PROBLEM TO SOLVE: Go over the data and copy out each line with "command" in it.

:::

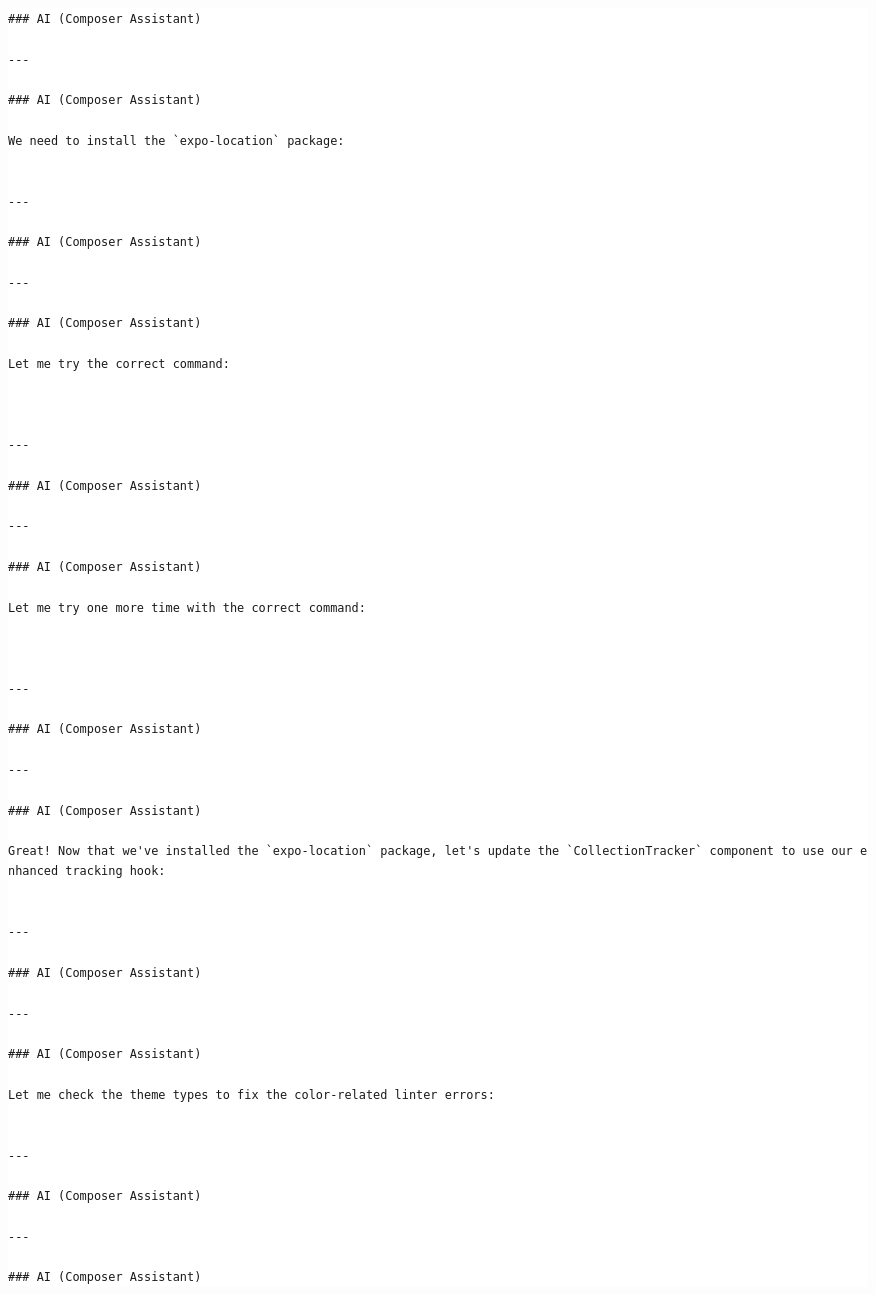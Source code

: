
 ```
### AI (Composer Assistant)

---

### AI (Composer Assistant)

We need to install the `expo-location` package:


---

### AI (Composer Assistant)

---

### AI (Composer Assistant)

Let me try the correct command:



---

### AI (Composer Assistant)

---

### AI (Composer Assistant)

Let me try one more time with the correct command:



---

### AI (Composer Assistant)

---

### AI (Composer Assistant)

Great! Now that we've installed the `expo-location` package, let's update the `CollectionTracker` component to use our enhanced tracking hook:


---

### AI (Composer Assistant)

---

### AI (Composer Assistant)

Let me check the theme types to fix the color-related linter errors:


---

### AI (Composer Assistant)

---

### AI (Composer Assistant)
```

:::

OUTPUT:
Let me try the correct command:
Let me try one more time with the correct command:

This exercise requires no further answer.